## HOW TO COMPLETE THIS TASK
A faithful copy of the entries is required, with no images in it.

## INFORMATION PROVIDED
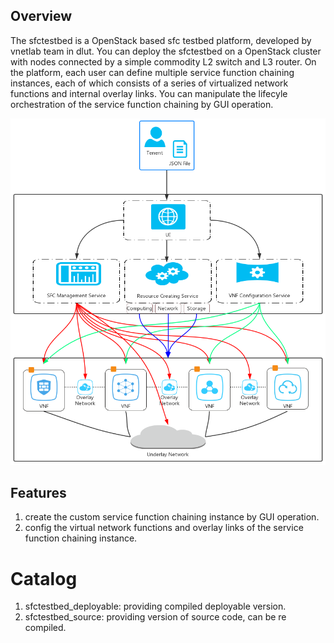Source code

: ## Overview

The sfctestbed is a OpenStack based sfc testbed platform, developed by vnetlab team in dlut. You can deploy the sfctestbed on a OpenStack cluster with nodes connected by a simple commodity L2 switch and L3 router. On the platform, each user can define multiple service function chaining instances, each of which consists of a series of virtualized network functions and internal overlay links. You can manipulate the lifecyle orchestration of the service function chaining by GUI operation.

![overview](overview.PNG)

## Features

1. create the custom service function chaining instance by GUI operation. 
2. config the virtual network functions and overlay links of the service function chaining instance.

# Catalog

1. sfctestbed_deployable: providing compiled deployable version.
2. sfctestbed_source: providing version of source code, can be re compiled.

## FINISHED EXERCISE
Source code

: ## Overview

The sfctestbed is a OpenStack based sfc testbed platform, developed by vnetlab team in dlut. You can deploy the sfctestbed on a OpenStack cluster with nodes connected by a simple commodity L2 switch and L3 router. On the platform, each user can define multiple service function chaining instances, each of which consists of a series of virtualized network functions and internal overlay links. You can manipulate the lifecyle orchestration of the service function chaining by GUI operation.

![overview](overview.PNG)

## Features

1. create the custom service function chaining instance by GUI operation. 
2. config the virtual network functions and overlay links of the service function chaining instance.

# Catalog

1. sfctestbed_deployable: providing compiled deployable version.
2. sfctestbed_source: providing version of source code, can be re compiled.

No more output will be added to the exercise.